Although entry-level prices have dropped to around $25 a bulb from about $40 a year ago, a comparable CFL costs only around $2 -- and a similar incandescent bulb will set you back just 25 cents.

But Consumer Reports estimates buyers will save around $130 in electricity and replacement costs over a LED's roughly 23-year lifespan if they use one in place of a traditional incandescent bulb.

"We hear people say all of the time: 'Why should I buy an LED bulb? It's so expensive,'" Lehrman says. "Our answer is: that an incandescent bulb is really only cheap if you never turn it on."

That said, Consumer Reports doesn't recommend replacing CFLs with LEDs, as you'll pay a lot more per bulb and get only minimal additional savings.

Lehrman also suggests using LEDs only in hard-to-reach places, since a bulb will last there for years, or in light fixtures you use around three hours or more per day in your home.

"Obviously, the places to put these high-efficiency bulbs are places where you have the lights on for the longest time, because you'll recoup LEDs' higher prices more quickly," she says.

Here are some other tips from Lehrman on how to get the most spark out of LED lights:

Look for rebates
Utilities, lighting manufacturers and government agencies sometimes offer rebates on LEDs to take some of the sting out of the bulbs' high prices.

Lehrman recommends checking the websites of bulb makers and local utilities as well as looking at the Database of State Incentives for Renewables & Efficiency.

Save your receipts for warranty purposes
Any LED that carries a U.S. government EnergyStar rating for efficiency must include at least a three-year warranty, and some manufacturers warrant their bulbs for as much as a decade.

Lehrman recommends you keep your receipt and the box your LED came in so you have it available in case the bulb suffers a premature death.

An even better idea: Take photos of the receipt and the box's UPC code with a smartphone, then store them on your phone or download them to your computer for easy retrieval.

Pick the right bulb
Selecting a tradition incandescent bulb is pretty easy -- you just decide whether you want a 60-watt bulb, 75-watt bulb or something brighter or dimmer.

LEDs are a lot more complicated and require looking at three ratings: "lumens," "color temperature" and the "color rendering index."

Lumens measure a bulb's brightness. Lehrman says you'll want an 800-lumens LED to replace a 60-watt incandescent bulb or an 1,100-lumens one if you're looking for the equivalent of a 75-watt traditional light.
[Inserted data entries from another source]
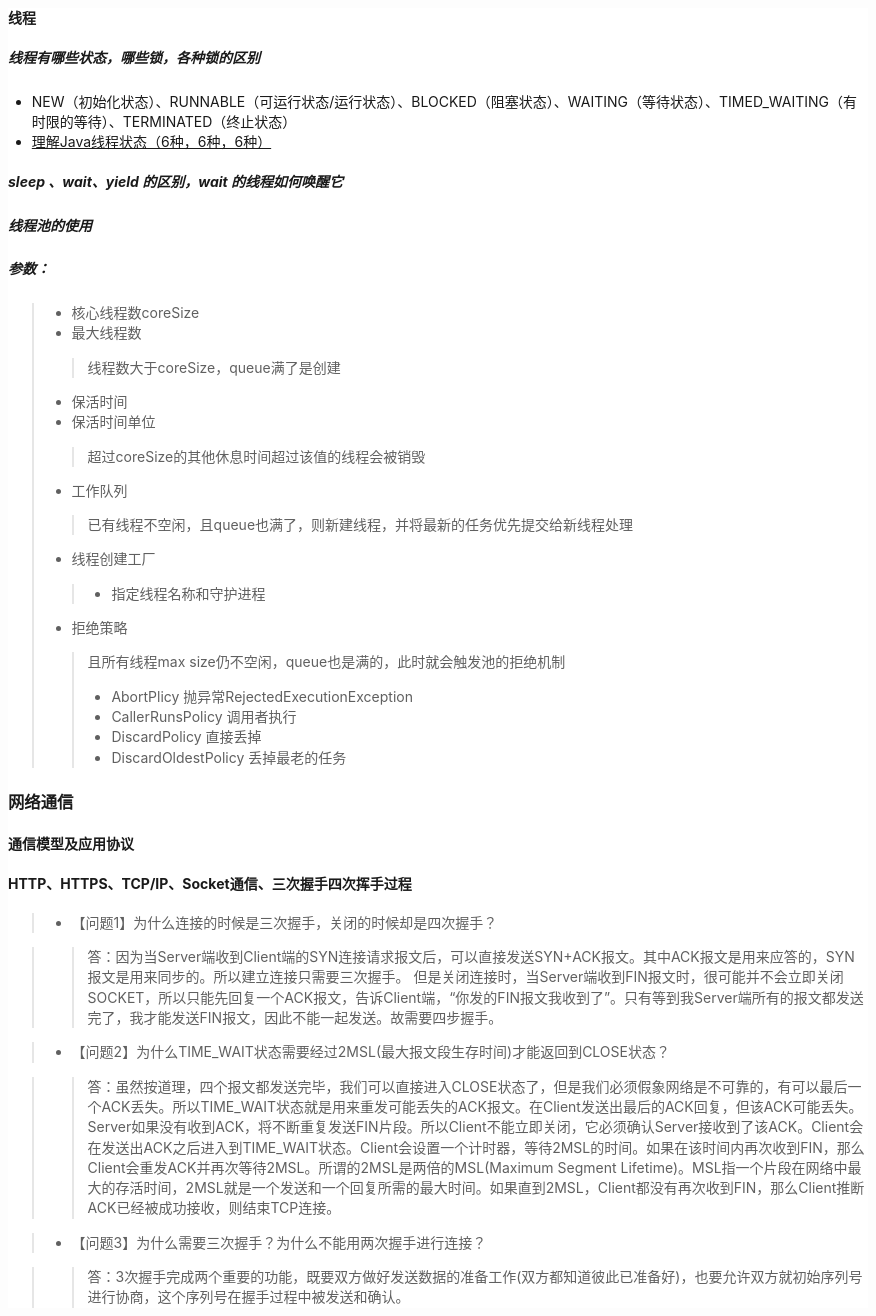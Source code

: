 
#### 线程


##### 线程有哪些状态，哪些锁，各种锁的区别
* NEW（初始化状态）、RUNNABLE（可运行状态/运行状态）、BLOCKED（阻塞状态）、WAITING（等待状态）、TIMED_WAITING（有时限的等待）、TERMINATED（终止状态）
* [理解Java线程状态（6种，6种，6种）](https://blog.csdn.net/acc__essing/article/details/127470780)

##### sleep 、wait、yield 的区别，wait 的线程如何唤醒它

##### 线程池的使用

##### 参数：
> + 核心线程数coreSize
> + 最大线程数
> > 线程数大于coreSize，queue满了是创建
> + 保活时间
> + 保活时间单位
> > 超过coreSize的其他休息时间超过该值的线程会被销毁
> + 工作队列
> > 已有线程不空闲，且queue也满了，则新建线程，并将最新的任务优先提交给新线程处理
> + 线程创建工厂
> > - 指定线程名称和守护进程
> + 拒绝策略
> > 且所有线程max size仍不空闲，queue也是满的，此时就会触发池的拒绝机制
> > - AbortPlicy 抛异常RejectedExecutionException
> > - CallerRunsPolicy 调用者执行
> > - DiscardPolicy 直接丢掉
> > - DiscardOldestPolicy 丢掉最老的任务


### 网络通信

#### 通信模型及应用协议

#### HTTP、HTTPS、TCP/IP、Socket通信、三次握手四次挥手过程

> * 【问题1】为什么连接的时候是三次握手，关闭的时候却是四次握手？

> > 答：因为当Server端收到Client端的SYN连接请求报文后，可以直接发送SYN+ACK报文。其中ACK报文是用来应答的，SYN报文是用来同步的。所以建立连接只需要三次握手。
但是关闭连接时，当Server端收到FIN报文时，很可能并不会立即关闭SOCKET，所以只能先回复一个ACK报文，告诉Client端，“你发的FIN报文我收到了”。只有等到我Server端所有的报文都发送完了，我才能发送FIN报文，因此不能一起发送。故需要四步握手。

> * 【问题2】为什么TIME_WAIT状态需要经过2MSL(最大报文段生存时间)才能返回到CLOSE状态？

>> 答：虽然按道理，四个报文都发送完毕，我们可以直接进入CLOSE状态了，但是我们必须假象网络是不可靠的，有可以最后一个ACK丢失。所以TIME_WAIT状态就是用来重发可能丢失的ACK报文。在Client发送出最后的ACK回复，但该ACK可能丢失。Server如果没有收到ACK，将不断重复发送FIN片段。所以Client不能立即关闭，它必须确认Server接收到了该ACK。Client会在发送出ACK之后进入到TIME_WAIT状态。Client会设置一个计时器，等待2MSL的时间。如果在该时间内再次收到FIN，那么Client会重发ACK并再次等待2MSL。所谓的2MSL是两倍的MSL(Maximum Segment Lifetime)。MSL指一个片段在网络中最大的存活时间，2MSL就是一个发送和一个回复所需的最大时间。如果直到2MSL，Client都没有再次收到FIN，那么Client推断ACK已经被成功接收，则结束TCP连接。

> * 【问题3】为什么需要三次握手？为什么不能用两次握手进行连接？

>> 答：3次握手完成两个重要的功能，既要双方做好发送数据的准备工作(双方都知道彼此已准备好)，也要允许双方就初始序列号进行协商，这个序列号在握手过程中被发送和确认。
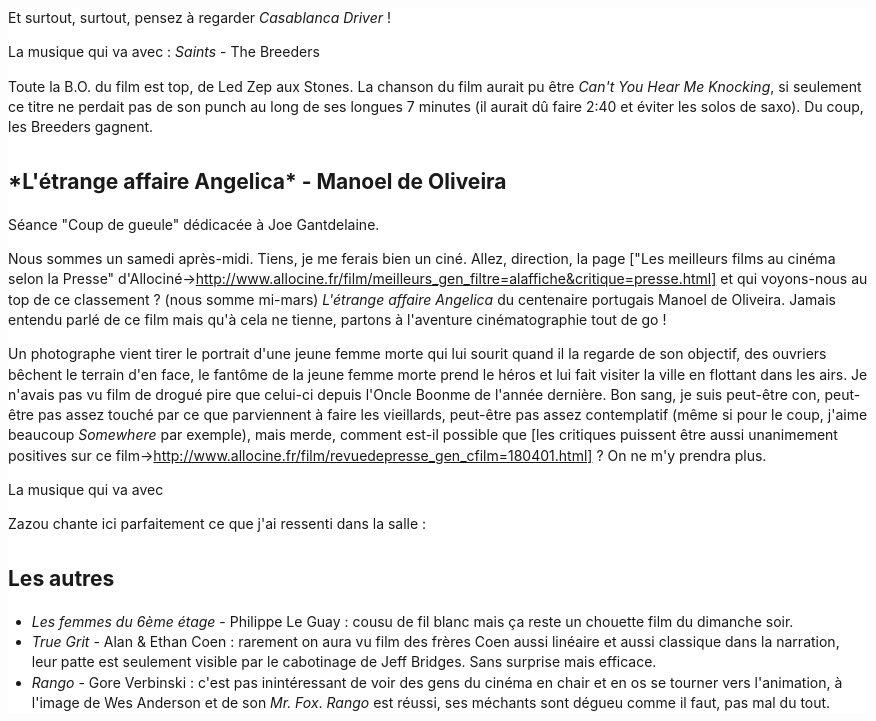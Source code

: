 Et surtout, surtout, pensez à regarder *Casablanca Driver* ! 

<iframe title="YouTube video player" width="500" height="405" src="http://www.youtube.com/embed/SVslPiOpalA" frameborder="0" allowfullscreen></iframe>

La musique qui va avec : *Saints* - The Breeders

Toute la B.O. du film est top, de Led Zep aux Stones. La chanson du film aurait pu être *Can't You Hear Me Knocking*, si seulement ce titre ne perdait pas de son punch au long de ses longues 7 minutes (il aurait dû faire 2:40 et éviter les solos de saxo). Du coup, les Breeders gagnent.

<iframe title="YouTube video player" width="500" height="405" src="http://www.youtube.com/embed/Bt5MWCwFhCI" frameborder="0" allowfullscreen></iframe>

<h2>*L'étrange affaire Angelica* - Manoel de Oliveira</h2>

Séance "Coup de gueule" dédicacée à Joe Gantdelaine.

Nous sommes un samedi après-midi. Tiens, je me ferais bien un ciné. Allez, direction, la page ["Les meilleurs films au cinéma selon la Presse" d'Allociné->http://www.allocine.fr/film/meilleurs_gen_filtre=alaffiche&critique=presse.html] et qui voyons-nous au top de ce classement ? (nous somme mi-mars) *L'étrange affaire Angelica* du centenaire portugais Manoel de Oliveira. Jamais entendu parlé de ce film mais qu'à cela ne tienne, partons à l'aventure cinématographie tout de go !

Un photographe vient tirer le portrait d'une jeune femme morte qui lui sourit quand il la regarde de son objectif, des ouvriers bêchent le terrain d'en face, le fantôme de la jeune femme morte prend le héros et lui fait visiter la ville en flottant dans les airs. Je n'avais pas vu film de drogué pire que celui-ci depuis l'Oncle Boonme de l'année dernière. Bon sang, je suis peut-être con, peut-être pas assez touché par ce que parviennent à faire les vieillards, peut-être pas assez contemplatif (même si pour le coup, j'aime beaucoup *Somewhere* par exemple), mais merde, comment est-il possible que [les critiques puissent être aussi unanimement positives sur ce film->http://www.allocine.fr/film/revuedepresse_gen_cfilm=180401.html] ? On ne m'y prendra plus.

La musique qui va avec

Zazou chante ici parfaitement ce que j'ai ressenti dans la salle :

<iframe title="YouTube video player" width="500" height="405" src="http://www.youtube.com/embed/DomEwrZb3j8" frameborder="0" allowfullscreen></iframe>

<h2>Les autres</h2>

- *Les femmes du 6ème étage* - Philippe Le Guay : cousu de fil blanc mais ça reste un chouette film du dimanche soir.
- *True Grit* - Alan & Ethan Coen : rarement on aura vu film des frères Coen aussi linéaire et aussi classique dans la narration, leur patte est seulement visible par le cabotinage de Jeff Bridges. Sans surprise mais efficace.
- *Rango* - Gore Verbinski : c'est pas inintéressant de voir des gens du cinéma en chair et en os se tourner vers l'animation, à l'image de Wes Anderson et de son *Mr. Fox*. *Rango* est réussi, ses méchants sont dégueu comme il faut, pas mal du tout.
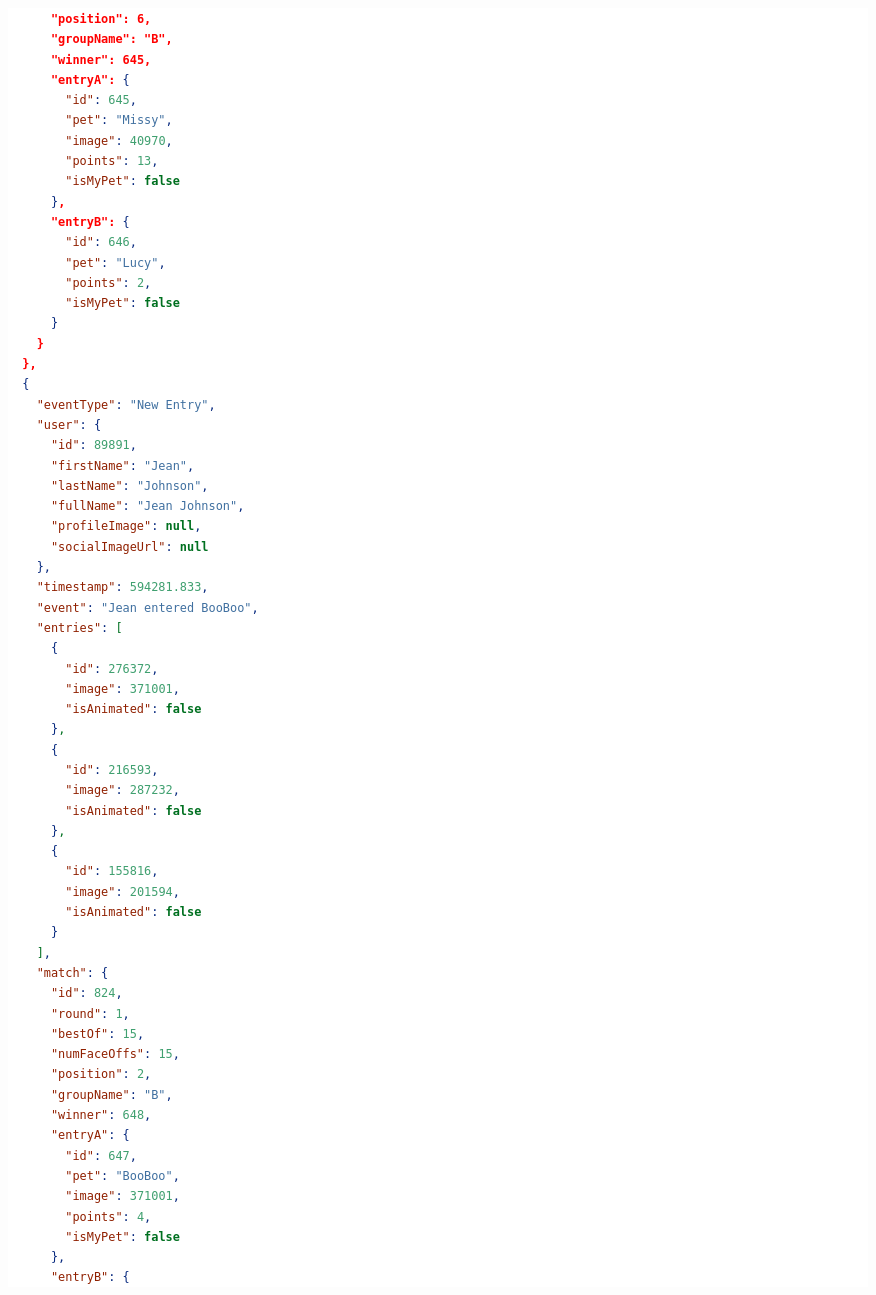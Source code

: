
 ```json
      "position": 6,
      "groupName": "B",
      "winner": 645,
      "entryA": {
        "id": 645,
        "pet": "Missy",
        "image": 40970,
        "points": 13,
        "isMyPet": false
      },
      "entryB": {
        "id": 646,
        "pet": "Lucy",
        "points": 2,
        "isMyPet": false
      }
    }
  },
  {
    "eventType": "New Entry",
    "user": {
      "id": 89891,
      "firstName": "Jean",
      "lastName": "Johnson",
      "fullName": "Jean Johnson",
      "profileImage": null,
      "socialImageUrl": null
    },
    "timestamp": 594281.833,
    "event": "Jean entered BooBoo",
    "entries": [
      {
        "id": 276372,
        "image": 371001,
        "isAnimated": false
      },
      {
        "id": 216593,
        "image": 287232,
        "isAnimated": false
      },
      {
        "id": 155816,
        "image": 201594,
        "isAnimated": false
      }
    ],
    "match": {
      "id": 824,
      "round": 1,
      "bestOf": 15,
      "numFaceOffs": 15,
      "position": 2,
      "groupName": "B",
      "winner": 648,
      "entryA": {
        "id": 647,
        "pet": "BooBoo",
        "image": 371001,
        "points": 4,
        "isMyPet": false
      },
      "entryB": {
```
Color temperature refers to an LED's brightness and warmth and is expressed in "Kelvins" (the lower the rating, the greater a bulb's warmth). Lehrman suggests buying around a 2,700-Kelvin LED if you're looking for something that puts out light similar to what you get from a traditional 60-watt incandescent bulb.

The CRI measures the accuracy of the colors you'll see when you use an LED for illumination. The best score is 100 -- the rating traditional incandescents carry. Most LEDs score in the mid-80s, while the top-of-the-line Philips L Prize bulb -- winner of a $10 million U.S. government prize for the best LED to replace a 60-watt traditional bulb -- garnered a 93.

If you plan to use a bulb outdoors with a dimmer switch or in a fully enclosed space like a ceiling fixture, check the box to make sure an LED you're considering can handle such applications.

Consider Consumer Reports' top picks
"Not all LED bulbs are great, so it's really important to stick to bulbs that are EnergyStar qualified or that have gone through third-party testing like ours," Lehrman says.

Consumer Reports recently checked out 50 LEDs, CFLs and other high-efficiency bulbs for price, quality of output and other factors. Among lights designed to replace traditional 60-watt bulbs, the $26 EcoSmart A19 60W Bright White 400674 Dimmable LED took first place, scoring 99 out of a possible 100.